Mr Madsen said negative factors in the result included the impact of Waikato drought conditions and a loss of volume during the last quarter of the financial year.

However, Mr Madsen said the impact of new business wins, including the return of the Hamburg Sud Trident service in conjunction with the Maersk Line OC1 service to Auckland, and the addition of the reconfigured NZS/X South East Asian Service import call, would flow through to the business in FY09.

“Overall, these recent service changes represent a positive net gain to Ports of Auckland.”

Mr Madsen said a two-day strike and four rolling strikes at the Port’s container terminals in late 2007 had also influenced the result.

“We are optimistic that our Collective Employment Agreement negotiations with the Maritime Union of New Zealand will be concluded within the next few weeks.”

Mr Madsen said Ports of Auckland, and the wider New Zealand port sector, would continue to face significant challenges in the short to medium term.

“Specific risks to the business include market volatility, fuel prices and competitor activity.

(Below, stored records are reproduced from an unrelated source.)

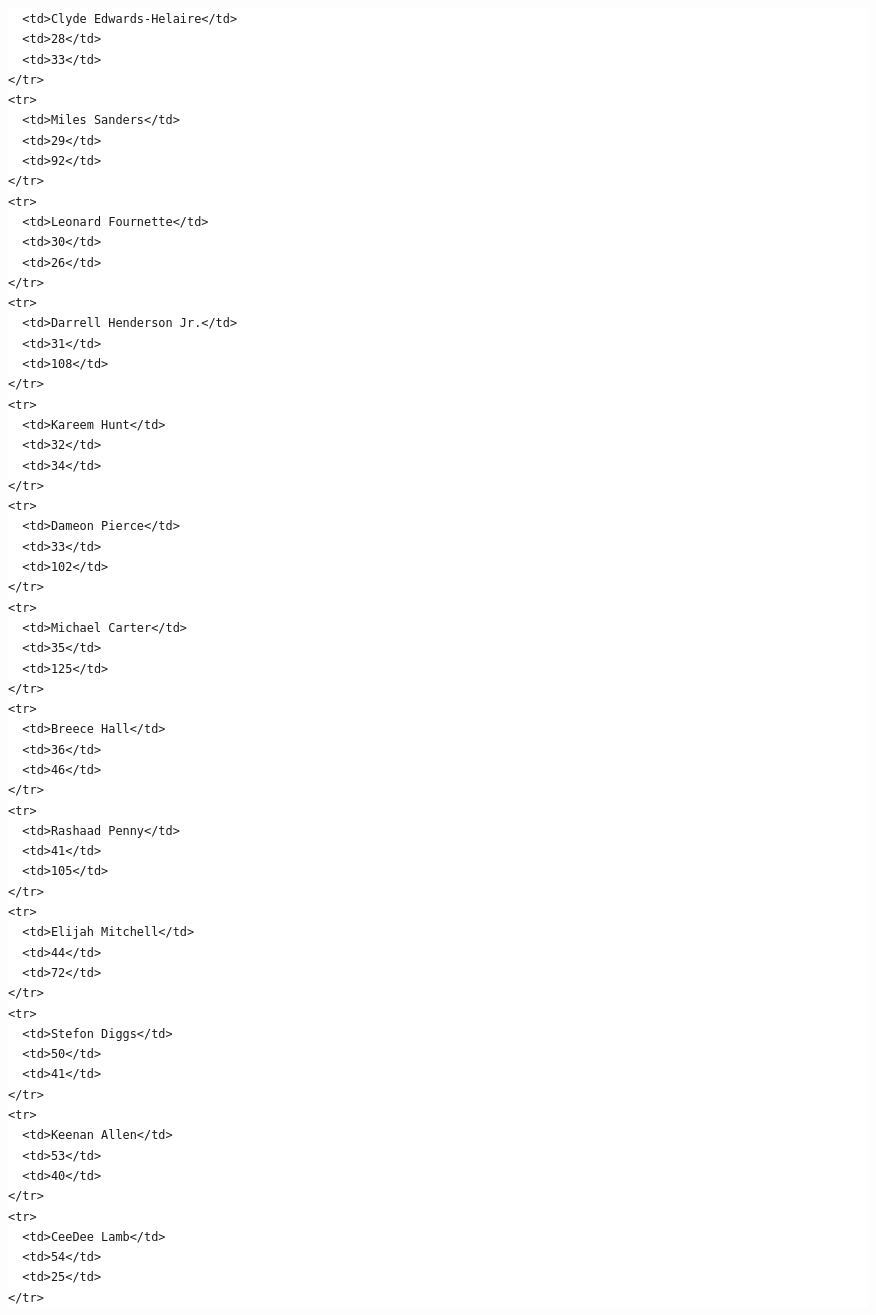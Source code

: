      <td>Clyde Edwards-Helaire</td>
      <td>28</td>
      <td>33</td>
    </tr>
    <tr>
      <td>Miles Sanders</td>
      <td>29</td>
      <td>92</td>
    </tr>
    <tr>
      <td>Leonard Fournette</td>
      <td>30</td>
      <td>26</td>
    </tr>
    <tr>
      <td>Darrell Henderson Jr.</td>
      <td>31</td>
      <td>108</td>
    </tr>
    <tr>
      <td>Kareem Hunt</td>
      <td>32</td>
      <td>34</td>
    </tr>
    <tr>
      <td>Dameon Pierce</td>
      <td>33</td>
      <td>102</td>
    </tr>
    <tr>
      <td>Michael Carter</td>
      <td>35</td>
      <td>125</td>
    </tr>
    <tr>
      <td>Breece Hall</td>
      <td>36</td>
      <td>46</td>
    </tr>
    <tr>
      <td>Rashaad Penny</td>
      <td>41</td>
      <td>105</td>
    </tr>
    <tr>
      <td>Elijah Mitchell</td>
      <td>44</td>
      <td>72</td>
    </tr>
    <tr>
      <td>Stefon Diggs</td>
      <td>50</td>
      <td>41</td>
    </tr>
    <tr>
      <td>Keenan Allen</td>
      <td>53</td>
      <td>40</td>
    </tr>
    <tr>
      <td>CeeDee Lamb</td>
      <td>54</td>
      <td>25</td>
    </tr>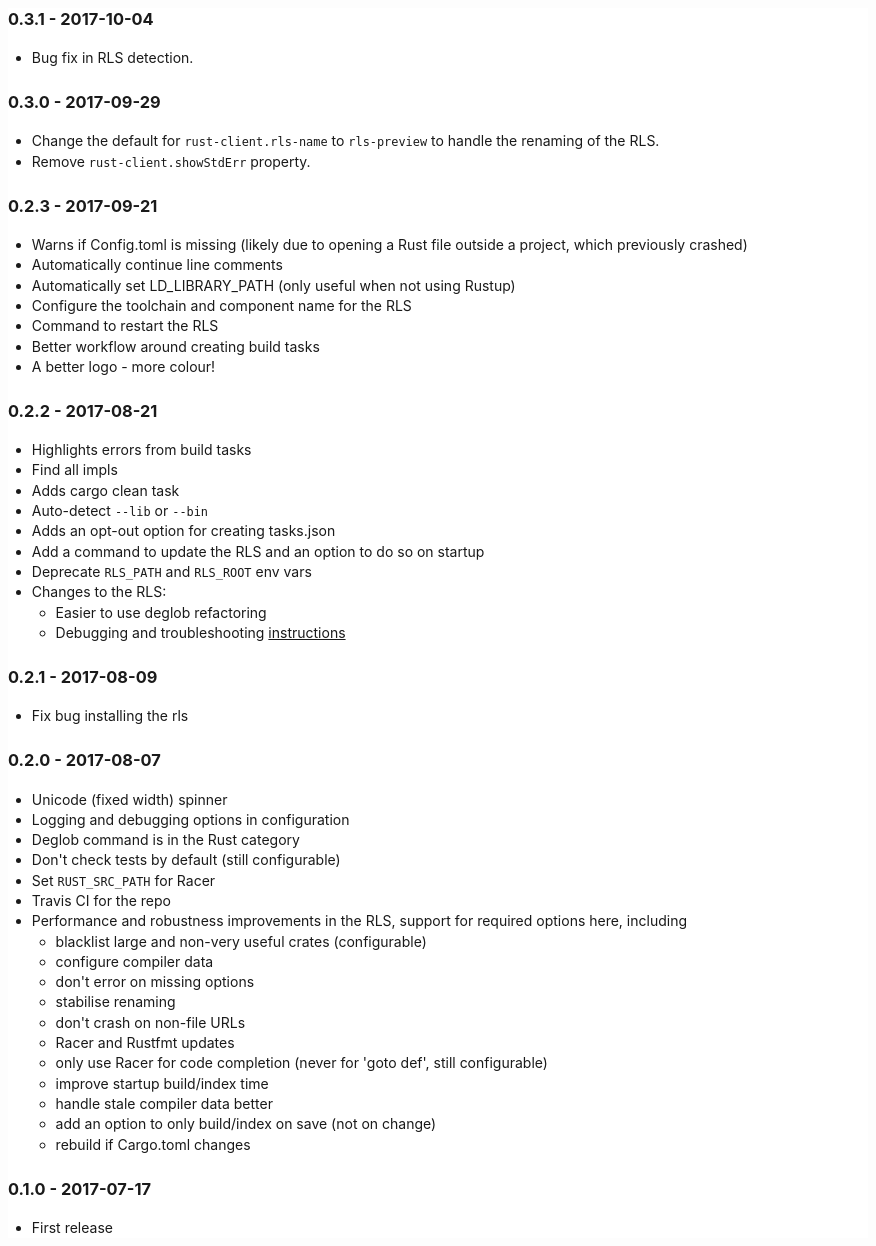 ### 0.3.1 - 2017-10-04

* Bug fix in RLS detection.

### 0.3.0 - 2017-09-29

* Change the default for `rust-client.rls-name` to `rls-preview` to handle the
  renaming of the RLS.
* Remove `rust-client.showStdErr` property.

### 0.2.3 - 2017-09-21

* Warns if Config.toml is missing (likely due to opening a Rust file outside a
  project, which previously crashed)
* Automatically continue line comments
* Automatically set LD_LIBRARY_PATH (only useful when not using Rustup)
* Configure the toolchain and component name for the RLS
* Command to restart the RLS
* Better workflow around creating build tasks
* A better logo - more colour!

### 0.2.2 - 2017-08-21

* Highlights errors from build tasks
* Find all impls
* Adds cargo clean task
* Auto-detect `--lib` or `--bin`
* Adds an opt-out option for creating tasks.json
* Add a command to update the RLS and an option to do so on startup
* Deprecate `RLS_PATH` and `RLS_ROOT` env vars
* Changes to the RLS:
  - Easier to use deglob refactoring
  - Debugging and troubleshooting [instructions](https://github.com/rust-lang-nursery/rls/blob/master/debugging.md)

### 0.2.1 - 2017-08-09

* Fix bug installing the rls

### 0.2.0 - 2017-08-07

* Unicode (fixed width) spinner
* Logging and debugging options in configuration
* Deglob command is in the Rust category
* Don't check tests by default (still configurable)
* Set `RUST_SRC_PATH` for Racer
* Travis CI for the repo
* Performance and robustness improvements in the RLS, support for required options
  here, including
  - blacklist large and non-very useful crates (configurable)
  - configure compiler data
  - don't error on missing options
  - stabilise renaming
  - don't crash on non-file URLs
  - Racer and Rustfmt updates
  - only use Racer for code completion (never for 'goto def', still configurable)
  - improve startup build/index time
  - handle stale compiler data better
  - add an option to only build/index on save (not on change)
  - rebuild if Cargo.toml changes

### 0.1.0 - 2017-07-17

* First release
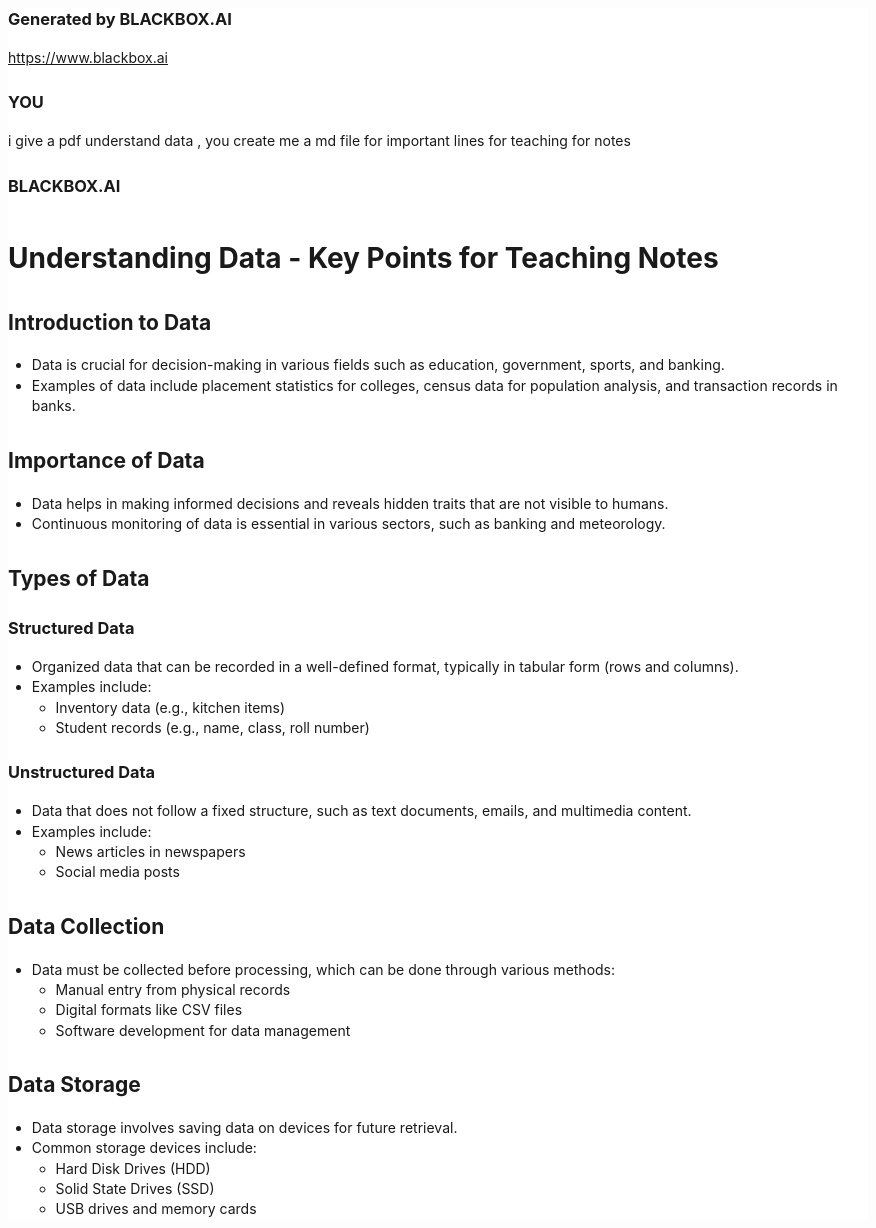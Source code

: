 ### Generated by BLACKBOX.AI
https://www.blackbox.ai
### YOU
i give a pdf understand data , you create me a md file for important lines for teaching for notes
### BLACKBOX.AI

# Understanding Data - Key Points for Teaching Notes

## Introduction to Data
- Data is crucial for decision-making in various fields such as education, government, sports, and banking.
- Examples of data include placement statistics for colleges, census data for population analysis, and transaction records in banks.

## Importance of Data
- Data helps in making informed decisions and reveals hidden traits that are not visible to humans.
- Continuous monitoring of data is essential in various sectors, such as banking and meteorology.

## Types of Data
### Structured Data
- Organized data that can be recorded in a well-defined format, typically in tabular form (rows and columns).
- Examples include:
  - Inventory data (e.g., kitchen items)
  - Student records (e.g., name, class, roll number)

### Unstructured Data
- Data that does not follow a fixed structure, such as text documents, emails, and multimedia content.
- Examples include:
  - News articles in newspapers
  - Social media posts

## Data Collection
- Data must be collected before processing, which can be done through various methods:
  - Manual entry from physical records
  - Digital formats like CSV files
  - Software development for data management

## Data Storage
- Data storage involves saving data on devices for future retrieval.
- Common storage devices include:
  - Hard Disk Drives (HDD)
  - Solid State Drives (SSD)
  - USB drives and memory cards
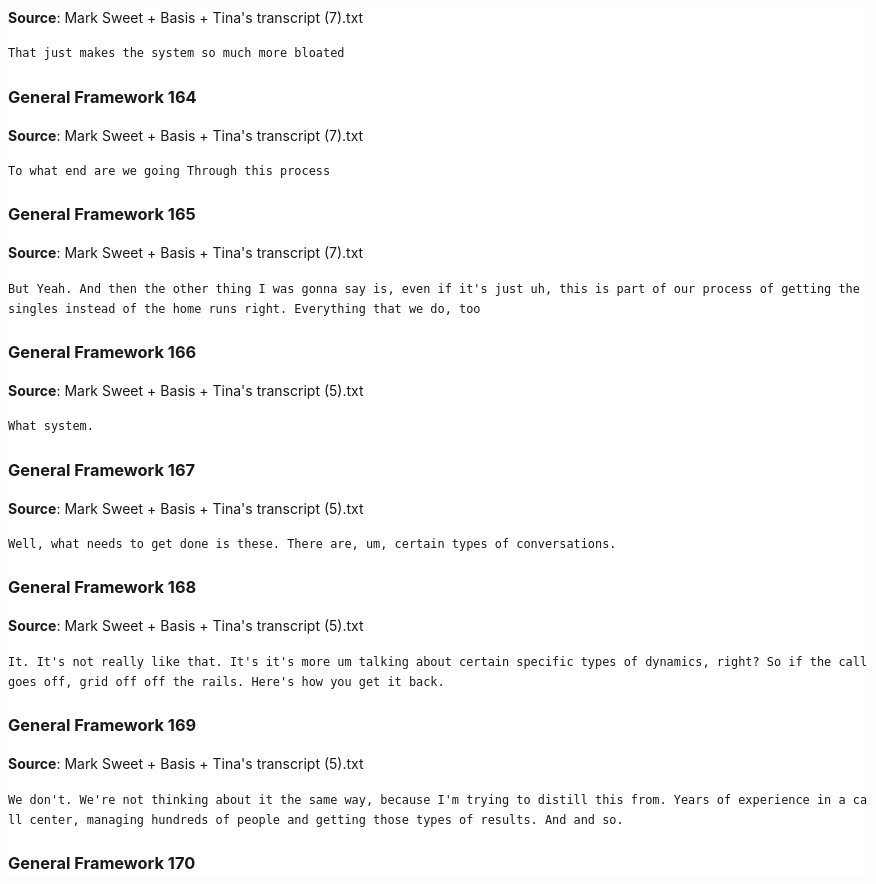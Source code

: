 **Source**: Mark Sweet + Basis + Tina's transcript (7).txt

```
That just makes the system so much more bloated
```

### General Framework 164

**Source**: Mark Sweet + Basis + Tina's transcript (7).txt

```
To what end are we going Through this process
```

### General Framework 165

**Source**: Mark Sweet + Basis + Tina's transcript (7).txt

```
But Yeah. And then the other thing I was gonna say is, even if it's just uh, this is part of our process of getting the singles instead of the home runs right. Everything that we do, too
```

### General Framework 166

**Source**: Mark Sweet + Basis + Tina's transcript (5).txt

```
What system.
```

### General Framework 167

**Source**: Mark Sweet + Basis + Tina's transcript (5).txt

```
Well, what needs to get done is these. There are, um, certain types of conversations.
```

### General Framework 168

**Source**: Mark Sweet + Basis + Tina's transcript (5).txt

```
It. It's not really like that. It's it's more um talking about certain specific types of dynamics, right? So if the call goes off, grid off off the rails. Here's how you get it back.
```

### General Framework 169

**Source**: Mark Sweet + Basis + Tina's transcript (5).txt

```
We don't. We're not thinking about it the same way, because I'm trying to distill this from. Years of experience in a call center, managing hundreds of people and getting those types of results. And and so.
```

### General Framework 170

A soft economic outlook is expected to impact on FY09 results and volumes.”

“We are focused on building our business for the long term, as shown in the Port Development Plan released in late 2007, and the completion of our capacity study. We are currently reviewing the optimum timing for our envisaged capacity investments.”

Mr Madsen said the Company’s focus on productivity had begun to pay off, with crane rates improving 5.7% from FY07 to FY08, and staff hours per container continuing to reduce.

“We have been able to achieve modest overall price increases following the renegotiation of a number of customer contracts during the year. In total, however, these gains are not sufficient to entirely offset ongoing cost pressures.”

“Looking forward, Ports of Auckland’s natural advantages include scale, proximity to New Zealand’s largest market and the ability to cater for larger ships without significant channel dredging.”

“These factors mean that, as the trend to larger ships and hubbing continues, we are well-positioned to capture future container trade growth, in the interests of the upper North Island and indeed of New Zealand as a whole.”

Integrated upper North Island container business may be desirable

The sustainability of New Zealand’s existing port sector investments, the industry’s ability to invest in the future, and the global competitiveness of the country’s supply chain might be assisted by the purchase of Port of Tauranga’s container business by Ports of Auckland, Mr Madsen said.

“It is widely recognised that structural changes are needed in the port sector. Although the 2007 Port of Tauranga/Ports of Auckland merger proposal was not successful, the rationale for changes in the industry in the upper North Island is still strong.

“In the face of tough competition from the Australian ports, New Zealand needs world class port infrastructure and a logical approach to future investment in the port and intermodal sectors.

“A single, integrated container business at the upper North Island would also facilitate a more sensible and coherent approach to investment in supporting infrastructure - in road, rail and coastal shipping.”

“The Ports of Auckland’s container business is New Zealand’s largest and comprises the major part of Port of Auckland’s business,” Mr Madsen added.